WHAT YOU WILL DO —
Extract exactly and only the lines of the data below, starting at the line with "## Child Diagram" and stopping after the final line.

(Beginning of INPUT RECORDS)

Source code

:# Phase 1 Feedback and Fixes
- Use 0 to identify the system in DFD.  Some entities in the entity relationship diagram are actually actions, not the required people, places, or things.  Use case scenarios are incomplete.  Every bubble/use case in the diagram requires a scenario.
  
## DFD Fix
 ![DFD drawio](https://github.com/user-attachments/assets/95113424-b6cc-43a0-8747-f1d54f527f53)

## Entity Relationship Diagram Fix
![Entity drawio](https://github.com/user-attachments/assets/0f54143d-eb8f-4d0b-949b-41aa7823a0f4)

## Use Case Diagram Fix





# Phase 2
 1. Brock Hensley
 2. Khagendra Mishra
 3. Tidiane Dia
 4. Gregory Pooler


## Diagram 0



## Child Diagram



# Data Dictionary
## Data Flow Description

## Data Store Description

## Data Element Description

(End of INPUT RECORDS)

TASK SOLUTION —
## Child Diagram



# Data Dictionary
## Data Flow Description

## Data Store Description

## Data Element Description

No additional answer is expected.